**TASK STATEMENT:**
From the entries underneath, give the number of lines holding the word "미영씨는", without any other words.
*** RECORDS SUPPLIED Section Begins ***
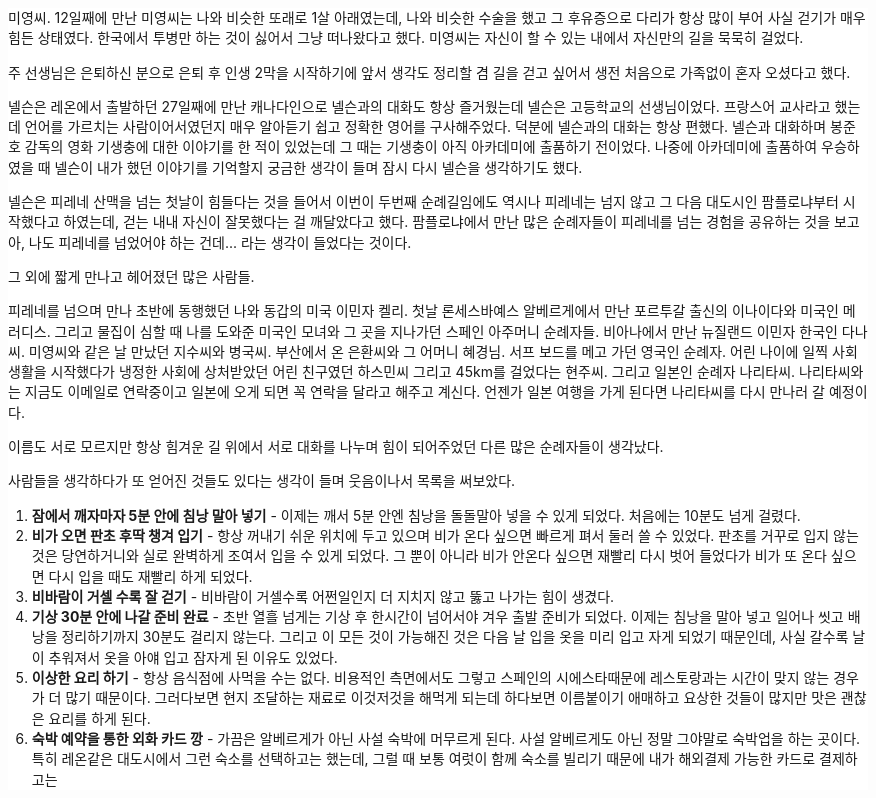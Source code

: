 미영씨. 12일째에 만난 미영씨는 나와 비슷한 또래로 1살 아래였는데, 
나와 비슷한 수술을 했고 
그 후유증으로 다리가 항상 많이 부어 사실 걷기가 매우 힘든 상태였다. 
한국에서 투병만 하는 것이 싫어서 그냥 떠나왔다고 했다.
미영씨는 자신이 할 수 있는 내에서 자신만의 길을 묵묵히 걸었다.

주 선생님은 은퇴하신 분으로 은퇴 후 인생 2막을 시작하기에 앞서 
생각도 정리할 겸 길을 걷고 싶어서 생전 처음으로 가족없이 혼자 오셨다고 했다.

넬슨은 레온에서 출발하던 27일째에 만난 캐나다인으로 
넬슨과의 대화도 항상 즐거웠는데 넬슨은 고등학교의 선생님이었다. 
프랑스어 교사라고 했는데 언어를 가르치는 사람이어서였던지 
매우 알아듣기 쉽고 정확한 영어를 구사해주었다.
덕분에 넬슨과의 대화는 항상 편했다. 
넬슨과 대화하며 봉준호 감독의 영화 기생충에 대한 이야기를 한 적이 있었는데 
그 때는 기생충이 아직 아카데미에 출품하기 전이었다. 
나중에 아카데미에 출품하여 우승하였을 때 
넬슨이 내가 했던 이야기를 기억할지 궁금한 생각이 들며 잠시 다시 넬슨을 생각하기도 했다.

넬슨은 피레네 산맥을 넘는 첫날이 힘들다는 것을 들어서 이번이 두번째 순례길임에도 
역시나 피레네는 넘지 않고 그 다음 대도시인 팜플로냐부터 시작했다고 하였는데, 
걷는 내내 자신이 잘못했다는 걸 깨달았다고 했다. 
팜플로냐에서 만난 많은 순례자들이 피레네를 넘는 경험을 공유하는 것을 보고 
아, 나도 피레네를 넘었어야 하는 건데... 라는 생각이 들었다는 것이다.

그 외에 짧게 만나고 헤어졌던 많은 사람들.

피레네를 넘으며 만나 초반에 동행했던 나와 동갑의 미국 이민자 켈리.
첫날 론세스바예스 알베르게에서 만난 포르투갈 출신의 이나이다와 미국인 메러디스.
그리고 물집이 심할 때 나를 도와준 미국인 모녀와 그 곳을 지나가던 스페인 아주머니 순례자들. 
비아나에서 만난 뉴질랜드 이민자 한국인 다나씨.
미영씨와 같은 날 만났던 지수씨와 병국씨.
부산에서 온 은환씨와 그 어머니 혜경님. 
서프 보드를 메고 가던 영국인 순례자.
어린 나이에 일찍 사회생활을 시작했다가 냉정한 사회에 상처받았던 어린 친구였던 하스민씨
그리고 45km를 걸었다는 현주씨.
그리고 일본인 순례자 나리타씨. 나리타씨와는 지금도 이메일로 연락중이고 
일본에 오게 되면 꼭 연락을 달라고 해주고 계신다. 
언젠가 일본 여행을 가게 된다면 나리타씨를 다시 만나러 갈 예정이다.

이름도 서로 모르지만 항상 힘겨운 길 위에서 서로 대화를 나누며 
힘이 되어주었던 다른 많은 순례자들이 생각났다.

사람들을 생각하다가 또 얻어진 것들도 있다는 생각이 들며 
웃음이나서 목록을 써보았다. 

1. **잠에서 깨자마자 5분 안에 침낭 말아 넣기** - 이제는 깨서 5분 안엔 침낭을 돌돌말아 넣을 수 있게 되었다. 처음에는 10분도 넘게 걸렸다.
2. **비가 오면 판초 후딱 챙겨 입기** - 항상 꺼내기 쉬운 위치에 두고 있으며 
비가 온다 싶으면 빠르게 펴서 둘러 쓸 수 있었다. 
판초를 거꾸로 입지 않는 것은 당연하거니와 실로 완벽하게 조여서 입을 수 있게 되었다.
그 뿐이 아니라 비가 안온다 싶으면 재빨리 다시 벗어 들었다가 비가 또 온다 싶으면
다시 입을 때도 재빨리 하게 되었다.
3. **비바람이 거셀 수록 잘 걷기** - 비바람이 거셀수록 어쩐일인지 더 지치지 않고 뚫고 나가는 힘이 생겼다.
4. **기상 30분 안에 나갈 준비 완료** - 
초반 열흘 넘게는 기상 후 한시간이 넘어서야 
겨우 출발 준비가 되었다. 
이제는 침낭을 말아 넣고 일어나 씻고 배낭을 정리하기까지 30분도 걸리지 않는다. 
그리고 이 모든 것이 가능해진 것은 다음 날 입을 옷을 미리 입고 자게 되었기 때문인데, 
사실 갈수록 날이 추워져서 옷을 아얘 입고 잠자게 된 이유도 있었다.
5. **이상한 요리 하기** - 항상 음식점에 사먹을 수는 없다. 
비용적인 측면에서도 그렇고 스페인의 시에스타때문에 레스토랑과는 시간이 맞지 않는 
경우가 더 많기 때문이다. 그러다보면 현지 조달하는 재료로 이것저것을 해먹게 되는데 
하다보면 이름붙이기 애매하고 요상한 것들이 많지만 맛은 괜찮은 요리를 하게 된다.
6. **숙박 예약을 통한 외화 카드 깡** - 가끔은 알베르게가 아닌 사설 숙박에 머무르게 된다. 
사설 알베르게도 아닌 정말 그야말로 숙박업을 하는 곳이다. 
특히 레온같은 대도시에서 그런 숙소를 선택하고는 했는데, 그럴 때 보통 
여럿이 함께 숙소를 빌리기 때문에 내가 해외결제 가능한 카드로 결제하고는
*** RECORDS SUPPLIED Section Ends ***
**FINISHED EXERCISE:**
2